The West Australian, 13 April 2019
Scott Morrison and Bill Shorten will go head-to-head in Perth.
Wesfarmers chairman Michael Chaney has warned that Labor’s living wage policy could “throw people” out of work, as new analysis shows small businesses will be hit hardest by the policy.
Analysis of data from the the Household, Income and Labour Dynamics in Australia survey shows that low-paid employees are most likely to work for small businesses.
According to the survey, 38 per cent of low-paid people work in firms with fewer than 20 employees, compared with 35.2 per cent who work for firms with more than 500 workers.
Low-paid employees are classified as those in the lowest 20 per cent of hourly earnings.
Perth cafe owner Merrellyn O’Callaghan said she had a sharp intake of breath at the thought of her wages bill rising even higher if a Shorten government introduced its “living wage” policy.
Her cafe is described as a “beautiful garden oasis”, but it is also a place of hard work and tough financial decisions.
Wages account for 40 per cent of her expenses at the popular Garden Cafe in Maylands.
“It’s been tough.
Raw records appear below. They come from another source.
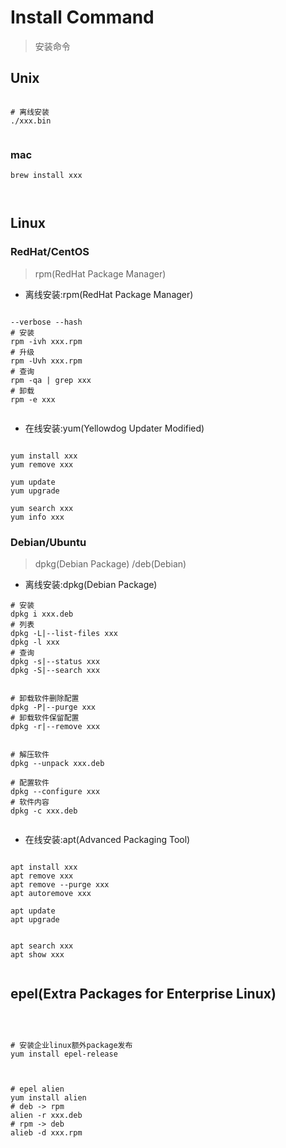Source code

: # Install Command

> 安装命令


## Unix

```

# 离线安装
./xxx.bin


```

### mac

``` 
brew install xxx



```

## Linux

### RedHat/CentOS

> rpm(RedHat Package Manager)
- 离线安装:rpm(RedHat Package Manager)

```

--verbose --hash
# 安装
rpm -ivh xxx.rpm
# 升级
rpm -Uvh xxx.rpm
# 查询
rpm -qa | grep xxx
# 卸载
rpm -e xxx


```

- 在线安装:yum(Yellowdog Updater Modified)

```

yum install xxx
yum remove xxx

yum update
yum upgrade

yum search xxx
yum info xxx

```






### Debian/Ubuntu

> dpkg(Debian Package) /deb(Debian)

- 离线安装:dpkg(Debian Package)

```
# 安装
dpkg i xxx.deb
# 列表
dpkg -L|--list-files xxx
dpkg -l xxx
# 查询
dpkg -s|--status xxx
dpkg -S|--search xxx


# 卸载软件删除配置
dpkg -P|--purge xxx
# 卸载软件保留配置
dpkg -r|--remove xxx


# 解压软件
dpkg --unpack xxx.deb

# 配置软件
dpkg --configure xxx
# 软件内容
dpkg -c xxx.deb


```

- 在线安装:apt(Advanced Packaging Tool)

```
 
apt install xxx
apt remove xxx
apt remove --purge xxx
apt autoremove xxx

apt update
apt upgrade


apt search xxx
apt show xxx


```









## epel(Extra Packages for Enterprise Linux)

```



# 安装企业linux额外package发布
yum install epel-release



# epel alien
yum install alien
# deb -> rpm
alien -r xxx.deb
# rpm -> deb
alieb -d xxx.rpm


```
Wages is the biggest cost. At level one, the lowest you can pay is $29 a hour at the weekend,” she said.
“I employ 10 or 11 casuals and at the weekends there are seven of us on.”
She had been forced to take on more juniors, who can be paid a lower wage.
“I’m working less than I used to. I was doing 80 to 90 hours a week last year because I couldn’t afford the wages but you can’t sustain it,” she said.
Ms O’Callaghan said if Labor increased the minimum wage she would have to work more hours herself, giving staff fewer hours and even closing on quieter days.
HILDA director Mark Wooden said while the union movement had created the impression low-paid workers were employed by companies with huge profits, they were more likely to work for small businesses. “For small business your margins are close to nothing … so when your margins are close to nothing and you adjust if your cost go up where does the money come from?” Professor Wooden said.
Under its “living wage policy”, Labor leader Bill Shorten has promised to raise the wages of 1.2 million low-paid workers, but has not said by how much.
Mr Chaney said mandating a living wage “is a very blunt economic instrument”.
“No one would argue with the simple proposition that in a decent society, people should be able to earn a wage that enables them to have an acceptable standard of living,” he said. “The problem is that, as with most economic issues, the living wage issue is not a simple one.
“The last thing a government wants to do is to mandate higher wages and find that people are thrown out of work as a result. This is a very real possibility at the present time, when many businesses in Australia, especially small ones, are struggling to remain viable because of the downturn in the domestic economy.
“Raising labour costs would tip many over the edge and throw people out of work. Secondly, if you look at the statistics, a significant proportion of people earning the current minimum wage come from higher income households where there is more than one income earner.
“Given any government’s income is limited, they need to more sharply target their spending. In this case, it would be much better to adopt policies which encourage economic growth, corporate tax cuts and investment allowances, for example, and use the resulting increase in government receipts to provide assistance to the actual low-income households,” Mr Chaney said.
A Labor spokeswoman defended the policy.
“Every-thing is going up except people’s wages,” she said. “In the last five years, out-of-pocket costs to see a GP are up 26 per cent, private health insurance premiums are up 30 per cent, electricity prices are up 15 per cent, and long day childcare costs are up 24 per cent.”